Starting with the first line of the records, write out each line exactly until you have included the line containing "revenue among categories.".

### Provided entries
= Beginning of Section =
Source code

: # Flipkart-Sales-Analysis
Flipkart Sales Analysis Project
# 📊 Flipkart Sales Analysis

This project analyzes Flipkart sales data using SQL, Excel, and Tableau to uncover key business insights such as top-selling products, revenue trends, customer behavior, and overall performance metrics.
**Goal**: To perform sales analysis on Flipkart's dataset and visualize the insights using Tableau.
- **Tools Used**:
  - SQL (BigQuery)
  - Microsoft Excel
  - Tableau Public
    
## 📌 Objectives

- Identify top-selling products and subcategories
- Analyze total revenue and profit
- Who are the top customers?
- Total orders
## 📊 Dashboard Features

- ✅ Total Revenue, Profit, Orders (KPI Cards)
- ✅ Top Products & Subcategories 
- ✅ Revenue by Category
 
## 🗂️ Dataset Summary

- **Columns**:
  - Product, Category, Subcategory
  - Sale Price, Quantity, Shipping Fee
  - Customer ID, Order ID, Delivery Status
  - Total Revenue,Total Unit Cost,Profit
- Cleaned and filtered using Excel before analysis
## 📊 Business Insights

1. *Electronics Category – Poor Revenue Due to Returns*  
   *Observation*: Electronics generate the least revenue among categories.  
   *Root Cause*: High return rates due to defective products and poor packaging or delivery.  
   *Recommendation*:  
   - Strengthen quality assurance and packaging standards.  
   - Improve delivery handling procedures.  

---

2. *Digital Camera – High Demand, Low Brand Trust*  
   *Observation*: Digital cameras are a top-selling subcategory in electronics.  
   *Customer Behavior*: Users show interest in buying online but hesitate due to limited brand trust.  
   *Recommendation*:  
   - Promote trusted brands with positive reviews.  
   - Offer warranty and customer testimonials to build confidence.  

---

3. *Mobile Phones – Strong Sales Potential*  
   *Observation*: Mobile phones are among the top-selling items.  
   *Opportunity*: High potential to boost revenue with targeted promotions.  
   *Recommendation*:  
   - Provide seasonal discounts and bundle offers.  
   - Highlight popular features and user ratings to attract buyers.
= End of Section =
### Solution to this task
Source code

: # Flipkart-Sales-Analysis
Flipkart Sales Analysis Project
# 📊 Flipkart Sales Analysis

This project analyzes Flipkart sales data using SQL, Excel, and Tableau to uncover key business insights such as top-selling products, revenue trends, customer behavior, and overall performance metrics.
**Goal**: To perform sales analysis on Flipkart's dataset and visualize the insights using Tableau.
- **Tools Used**:
  - SQL (BigQuery)
  - Microsoft Excel
  - Tableau Public
    
## 📌 Objectives

- Identify top-selling products and subcategories
- Analyze total revenue and profit
- Who are the top customers?
- Total orders
## 📊 Dashboard Features

- ✅ Total Revenue, Profit, Orders (KPI Cards)
- ✅ Top Products & Subcategories 
- ✅ Revenue by Category
 
## 🗂️ Dataset Summary

- **Columns**:
  - Product, Category, Subcategory
  - Sale Price, Quantity, Shipping Fee
  - Customer ID, Order ID, Delivery Status
  - Total Revenue,Total Unit Cost,Profit
- Cleaned and filtered using Excel before analysis
## 📊 Business Insights

1. *Electronics Category – Poor Revenue Due to Returns*  
   *Observation*: Electronics generate the least revenue among categories.  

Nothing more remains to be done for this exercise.